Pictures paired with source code

════════════════════

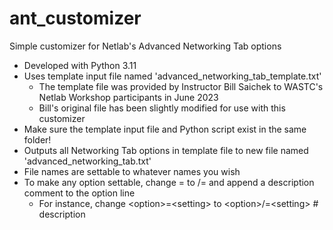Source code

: # ant_customizer
Simple customizer for Netlab's Advanced Networking Tab options
- Developed with Python 3.11
- Uses template input file named 'advanced_networking_tab_template.txt'
  - The template file was provided by Instructor Bill Saichek to WASTC's Netlab Workshop participants in June 2023
  - Bill's original file has been slightly modified for use with this customizer
- Make sure the template input file and Python script exist in the same folder!
- Outputs all Networking Tab options in template file to new file named 'advanced_networking_tab.txt'
- File names are settable to whatever names you wish
- To make any option settable, change = to /= and append a description comment to the option line
   - For instance, change \<option\>=\<setting\> to \<option\>/=\<setting\>  # description
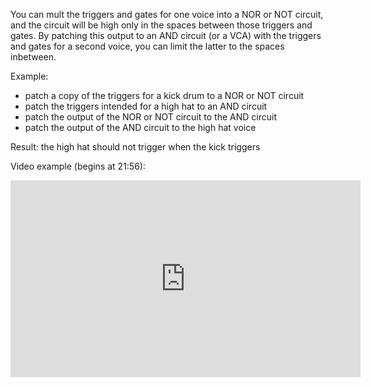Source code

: You can mult the triggers and gates for one voice into a NOR or NOT circuit, and the circuit will be high only in the spaces between those triggers and gates. By patching this output to an AND circuit (or a VCA) with the triggers and gates for a second voice, you can limit the latter to the spaces inbetween.

Example:

- patch a copy of the triggers for a kick drum to a NOR or NOT circuit
- patch the triggers intended for a high hat to an AND circuit
- patch the output of the NOR or NOT circuit to the AND circuit
- patch the output of the AND circuit to the high hat voice

Result: the high hat should not trigger when the kick triggers

Video example (begins at 21:56):

<iframe width="560" height="315" src="https://www.youtube.com/embed/3y6uRCM-fdE?start=1316" title="YouTube video player" frameborder="0" allow="accelerometer; autoplay; clipboard-write; encrypted-media; gyroscope; picture-in-picture" allowfullscreen></iframe>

════════════════════

- About this task:
The answer is the complete set of records, copied exactly, with pictures omitted.

- Result below:
Source code

: # ant_customizer
Simple customizer for Netlab's Advanced Networking Tab options
- Developed with Python 3.11
- Uses template input file named 'advanced_networking_tab_template.txt'
  - The template file was provided by Instructor Bill Saichek to WASTC's Netlab Workshop participants in June 2023
  - Bill's original file has been slightly modified for use with this customizer
- Make sure the template input file and Python script exist in the same folder!
- Outputs all Networking Tab options in template file to new file named 'advanced_networking_tab.txt'
- File names are settable to whatever names you wish
- To make any option settable, change = to /= and append a description comment to the option line
   - For instance, change \<option\>=\<setting\> to \<option\>/=\<setting\>  # description
Source code

: You can mult the triggers and gates for one voice into a NOR or NOT circuit, and the circuit will be high only in the spaces between those triggers and gates. By patching this output to an AND circuit (or a VCA) with the triggers and gates for a second voice, you can limit the latter to the spaces inbetween.

Example:

- patch a copy of the triggers for a kick drum to a NOR or NOT circuit
- patch the triggers intended for a high hat to an AND circuit
- patch the output of the NOR or NOT circuit to the AND circuit
- patch the output of the AND circuit to the high hat voice

Result: the high hat should not trigger when the kick triggers

Video example (begins at 21:56):

<iframe width="560" height="315" src="https://www.youtube.com/embed/3y6uRCM-fdE?start=1316" title="YouTube video player" frameborder="0" allow="accelerometer; autoplay; clipboard-write; encrypted-media; gyroscope; picture-in-picture" allowfullscreen></iframe>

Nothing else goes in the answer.